Avec l'essor du numérique et l'épanouissement des pratiques digitales, nous sommes confrontés à de nouveaux usages, qui doivent nous interroger sur l'évolution et l'adaptation de notre droit. Au niveau culturel, le numérique a permis d'offrir un accès plus large aux contenus et participe ainsi à la démocratisation de la culture. Mais ce qui constitue une chance pour le public ne doit pas être une menace pour les créateurs. Or, depuis le développement des réseaux sociaux et des moteurs de recherche, ces acteurs reproduisent et diffusent comme libres de droits, sur leur propre page, des millions de textes, de photographies et de vidéographies, causant de ce fait un préjudice patrimonial considérable aux éditeurs et aux agences de presse qui en sont les titulaires, ainsi qu'à leurs auteurs.
Ces contenus ont un coût ; ils doivent aussi avoir un prix. Les plateformes ont besoin des contenus ; les éditeurs et les agences ont besoin de visibilité. Il ne s'agit pas d'opposer les uns aux autres. L'objectif, c'est que les rapports se rééquilibrent et que ceux qui mettent les moyens pour créer des contenus soient rétribués justement par ceux qui les diffusent et les valorisent. C'est l'intérêt de la création de ce droit voisin du droit d'auteur.
Une proposition de loi avait déjà été examinée en ce sens en 2018 et le groupe La République en Marche avait alors défendu un renvoi en commission, non pour une question de fond, mais pour une question de forme. Depuis l'année dernière, les choses ont bien évolué. Les éditeurs de presse se sont regroupés au sein de l'Alliance de la presse d'information générale, afin de parler d'une seule voix et de mieux défendre leurs intérêts, notamment face aux géants du numérique. Le principal syndicat des journalistes, le SNJ, d'abord hostile à l'instauration d'un droit voisin, y est aujourd'hui favorable et, surtout, la directive européenne sur le droit d'auteur dans le marché unique numérique a été adoptée, à la grande satisfaction des acteurs de la culture et de la presse.

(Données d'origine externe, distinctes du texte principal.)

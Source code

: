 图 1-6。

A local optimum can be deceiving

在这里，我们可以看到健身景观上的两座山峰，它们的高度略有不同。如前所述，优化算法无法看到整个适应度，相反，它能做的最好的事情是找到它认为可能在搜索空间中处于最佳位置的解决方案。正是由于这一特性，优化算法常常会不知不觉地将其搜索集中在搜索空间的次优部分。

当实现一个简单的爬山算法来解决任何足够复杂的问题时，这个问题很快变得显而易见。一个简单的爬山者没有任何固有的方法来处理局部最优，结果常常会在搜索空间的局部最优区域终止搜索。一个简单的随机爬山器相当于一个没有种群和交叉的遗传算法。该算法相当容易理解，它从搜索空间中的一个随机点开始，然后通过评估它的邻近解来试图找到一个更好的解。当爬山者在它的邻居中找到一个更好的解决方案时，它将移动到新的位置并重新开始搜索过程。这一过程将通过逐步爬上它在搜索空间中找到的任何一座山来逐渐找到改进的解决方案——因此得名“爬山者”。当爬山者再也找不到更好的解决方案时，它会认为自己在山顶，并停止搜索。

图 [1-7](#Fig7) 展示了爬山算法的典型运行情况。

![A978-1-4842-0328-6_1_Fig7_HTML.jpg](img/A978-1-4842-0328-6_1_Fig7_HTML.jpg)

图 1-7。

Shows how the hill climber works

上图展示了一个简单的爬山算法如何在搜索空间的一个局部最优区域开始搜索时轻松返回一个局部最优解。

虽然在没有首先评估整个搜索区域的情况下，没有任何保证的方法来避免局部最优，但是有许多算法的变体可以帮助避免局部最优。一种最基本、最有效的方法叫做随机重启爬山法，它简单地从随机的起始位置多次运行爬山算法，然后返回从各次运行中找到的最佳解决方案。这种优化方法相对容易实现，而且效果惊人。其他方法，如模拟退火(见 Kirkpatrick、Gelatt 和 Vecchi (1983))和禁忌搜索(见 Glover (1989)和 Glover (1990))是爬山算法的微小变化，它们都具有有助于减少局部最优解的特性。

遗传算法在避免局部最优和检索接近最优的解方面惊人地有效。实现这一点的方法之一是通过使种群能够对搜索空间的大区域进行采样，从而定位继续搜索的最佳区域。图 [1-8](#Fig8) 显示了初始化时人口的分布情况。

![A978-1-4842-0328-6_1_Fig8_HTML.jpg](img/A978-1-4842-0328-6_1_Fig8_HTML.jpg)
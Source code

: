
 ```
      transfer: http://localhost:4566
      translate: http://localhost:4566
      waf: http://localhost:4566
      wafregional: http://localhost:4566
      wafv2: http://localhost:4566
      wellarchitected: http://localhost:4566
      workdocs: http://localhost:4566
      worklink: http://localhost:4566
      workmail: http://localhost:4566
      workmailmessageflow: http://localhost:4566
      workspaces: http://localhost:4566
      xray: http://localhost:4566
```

Elle s'est fait attendre et beaucoup s'inquiétaient de la faisabilité de son adoption avant la fin de la mandature du Parlement européen. Il aura fallu près de deux ans et demi de débats et de négociations intenses dans les instances européennes, avant son adoption finale le 15 avril dernier. Cette directive claire, qui réglemente enfin le droit d'auteur sur internet à l'échelle continentale, contient plusieurs propositions fondamentales : le renforcement de la capacité des créateurs à être rémunérés par les plateformes numériques qui exploitent leurs oeuvres, pour un meilleur partage de la valeur, le droit à une rémunération juste et proportionnelle pour les créateurs et la création de ce droit voisin pour les éditeurs et les agences de presse.
Il nous revient désormais de transposer ces mesures dans notre législation et, grâce à cette proposition de loi, nous pouvons le faire rapidement pour les articles qui concernent les éditeurs et les agences de presse.
Mais je voudrais formuler deux mises en garde.
Premièrement, une mise en garde nous concernant. À cet égard, je rejoins les propos de monsieur le rapporteur. Il nous faut mettre en place des principes qui soient à la fois assez précis sur le contour de ce droit voisin, mais également assez généraux pour laisser davantage de liberté aux parties prenantes et à la négociation. Évitons de figer des règles qui pourraient se retrouver obsolètes à très court terme, alors que le secteur du numérique est très dynamique. Évitons de vouloir aller plus loin que la directive, sous peine de fragiliser juridiquement le texte.
Deuxièmement, il est fondamental d'être unis pour peser et les éditeurs et agences de presse doivent bien comprendre la situation. Si chacun veut tirer la couverture à soi et penser que, parce qu'il est plus fort que les autres, il n'a pas besoin d'eux, les géants du numérique n'hésiteront pas à s'engouffrer dans la brèche et cette bataille, qui a été menée à Bruxelles et à Strasbourg, risquerait de n'avoir servi à rien.
Pour conclure, monsieur le président, monsieur le rapporteur, comme nous nous y étions engagés il y a un an dans l'hémicycle, nous autres députés de La République en Marche soutiendrons bien évidemment ce texte.